Mitochondrial dysfunction is a critical factor in the initiation and progression of heart failure. Impairment of mitochondrial metabolism decreases energy production and leads to enhanced oxidative and calcium mediated injury to the myocardium. Mitochondrial dysfunction leads to progressive contractile dysfunction, ultimately to cardiomyocyte death. Myocardial ischemia and infarction, as well as pressure overload, are external causes of heart failure associated with impaired mitochondrial function. Genetic defects in both nuclear-encoded and mitochondrial DNA-encoded mitochondrial proteins lead to cardiomyopathy and eventual heart failure, highlighting those mitochondrial functions required to support normal cardiac physiology.
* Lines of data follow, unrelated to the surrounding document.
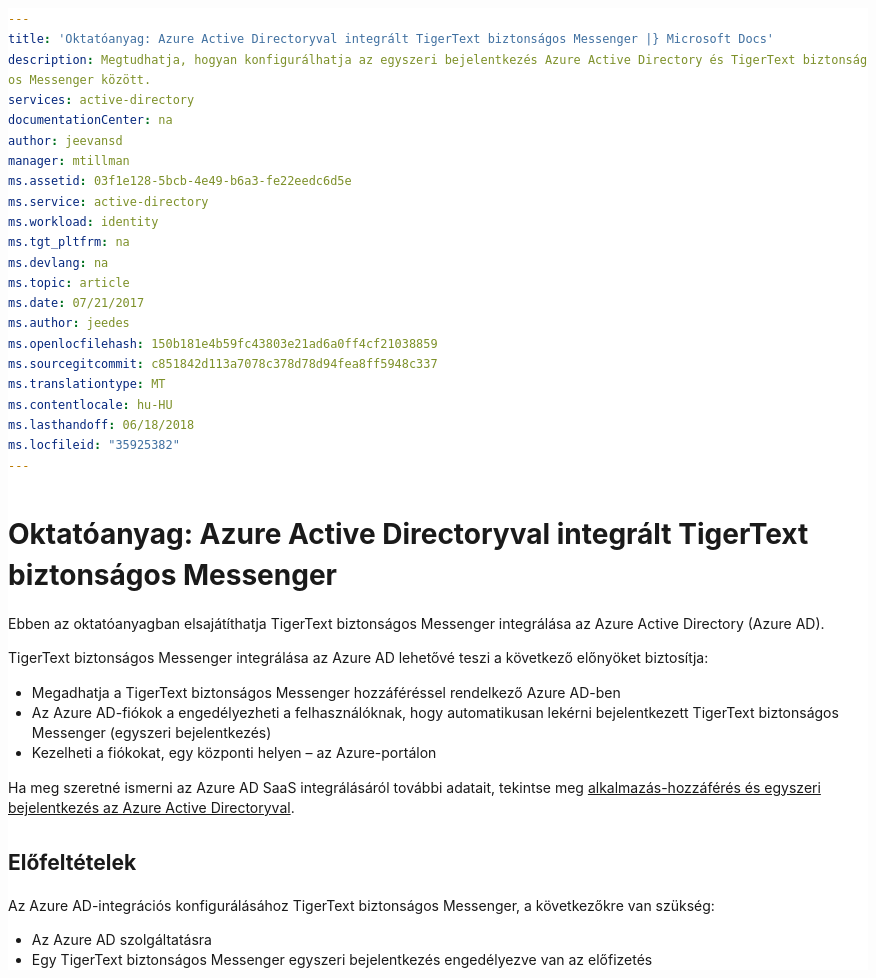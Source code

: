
 ```yaml
---
title: 'Oktatóanyag: Azure Active Directoryval integrált TigerText biztonságos Messenger |} Microsoft Docs'
description: Megtudhatja, hogyan konfigurálhatja az egyszeri bejelentkezés Azure Active Directory és TigerText biztonságos Messenger között.
services: active-directory
documentationCenter: na
author: jeevansd
manager: mtillman
ms.assetid: 03f1e128-5bcb-4e49-b6a3-fe22eedc6d5e
ms.service: active-directory
ms.workload: identity
ms.tgt_pltfrm: na
ms.devlang: na
ms.topic: article
ms.date: 07/21/2017
ms.author: jeedes
ms.openlocfilehash: 150b181e4b59fc43803e21ad6a0ff4cf21038859
ms.sourcegitcommit: c851842d113a7078c378d78d94fea8ff5948c337
ms.translationtype: MT
ms.contentlocale: hu-HU
ms.lasthandoff: 06/18/2018
ms.locfileid: "35925382"
---
```

# <a name="tutorial-azure-active-directory-integration-with-tigertext-secure-messenger"></a>Oktatóanyag: Azure Active Directoryval integrált TigerText biztonságos Messenger

Ebben az oktatóanyagban elsajátíthatja TigerText biztonságos Messenger integrálása az Azure Active Directory (Azure AD).

TigerText biztonságos Messenger integrálása az Azure AD lehetővé teszi a következő előnyöket biztosítja:

- Megadhatja a TigerText biztonságos Messenger hozzáféréssel rendelkező Azure AD-ben
- Az Azure AD-fiókok a engedélyezheti a felhasználóknak, hogy automatikusan lekérni bejelentkezett TigerText biztonságos Messenger (egyszeri bejelentkezés)
- Kezelheti a fiókokat, egy központi helyen – az Azure-portálon

Ha meg szeretné ismerni az Azure AD SaaS integrálásáról további adatait, tekintse meg [alkalmazás-hozzáférés és egyszeri bejelentkezés az Azure Active Directoryval](../manage-apps/what-is-single-sign-on.md).

## <a name="prerequisites"></a>Előfeltételek

Az Azure AD-integrációs konfigurálásához TigerText biztonságos Messenger, a következőkre van szükség:

- Az Azure AD szolgáltatásra
- Egy TigerText biztonságos Messenger egyszeri bejelentkezés engedélyezve van az előfizetés
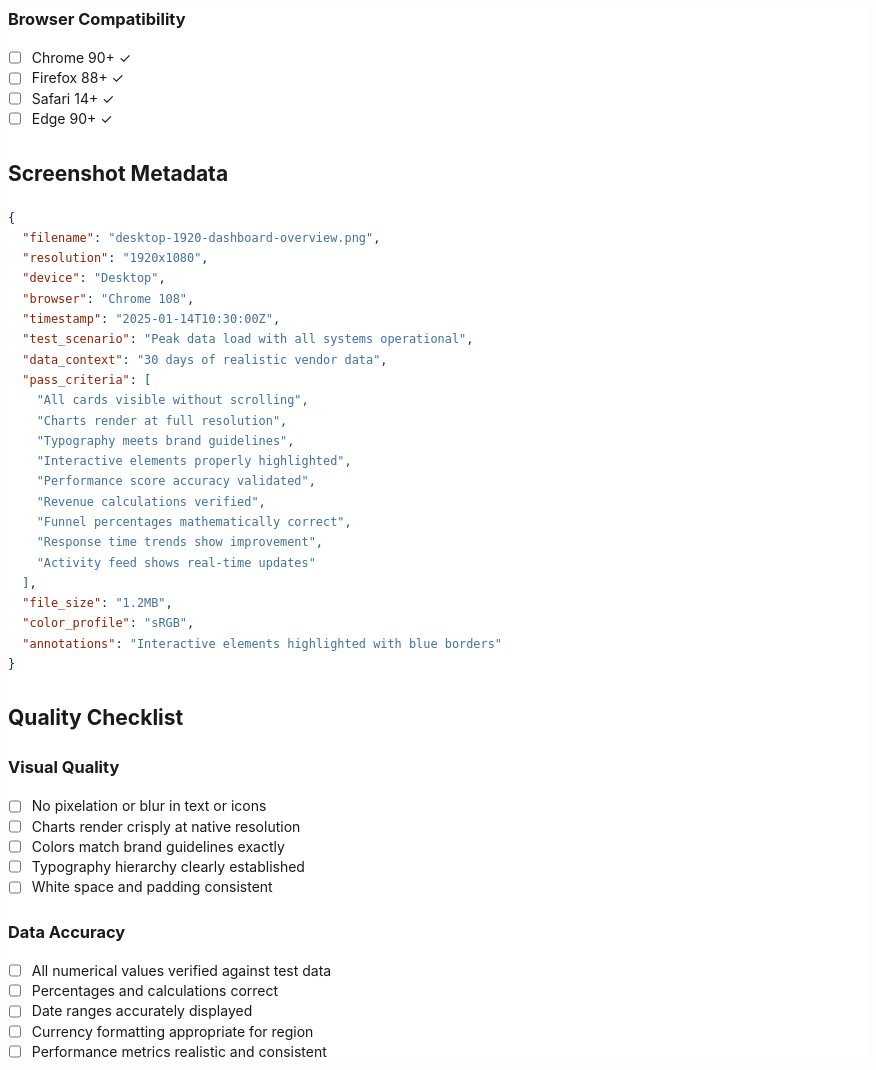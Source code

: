 ### Browser Compatibility
- [ ] Chrome 90+ ✓
- [ ] Firefox 88+ ✓  
- [ ] Safari 14+ ✓
- [ ] Edge 90+ ✓

## Screenshot Metadata

```json
{
  "filename": "desktop-1920-dashboard-overview.png",
  "resolution": "1920x1080",
  "device": "Desktop",
  "browser": "Chrome 108",
  "timestamp": "2025-01-14T10:30:00Z",
  "test_scenario": "Peak data load with all systems operational",
  "data_context": "30 days of realistic vendor data",
  "pass_criteria": [
    "All cards visible without scrolling",
    "Charts render at full resolution", 
    "Typography meets brand guidelines",
    "Interactive elements properly highlighted",
    "Performance score accuracy validated",
    "Revenue calculations verified",
    "Funnel percentages mathematically correct",
    "Response time trends show improvement",
    "Activity feed shows real-time updates"
  ],
  "file_size": "1.2MB",
  "color_profile": "sRGB",
  "annotations": "Interactive elements highlighted with blue borders"
}
```

## Quality Checklist

### Visual Quality
- [ ] No pixelation or blur in text or icons
- [ ] Charts render crisply at native resolution
- [ ] Colors match brand guidelines exactly
- [ ] Typography hierarchy clearly established
- [ ] White space and padding consistent

### Data Accuracy  
- [ ] All numerical values verified against test data
- [ ] Percentages and calculations correct
- [ ] Date ranges accurately displayed
- [ ] Currency formatting appropriate for region
- [ ] Performance metrics realistic and consistent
Maladaptive neurohumoral response(s) to decreased cardiac contractile function activates cardiomyocyte signaling that results in impaired cardiac metabolism. For these reasons, cardiac metabolism in general and mitochondrial function remain novel therapeutic targets. Future treatment approaches include modulation of cardiac substrate selection, biochemical bypass of metabolic defects in mitochondria, and ultimately the manipulation of mitochondrial dynamics to foster the repair or removal of dysfunctional mitochondria, with accompanying biogenesis of fully-functioning mitochondria.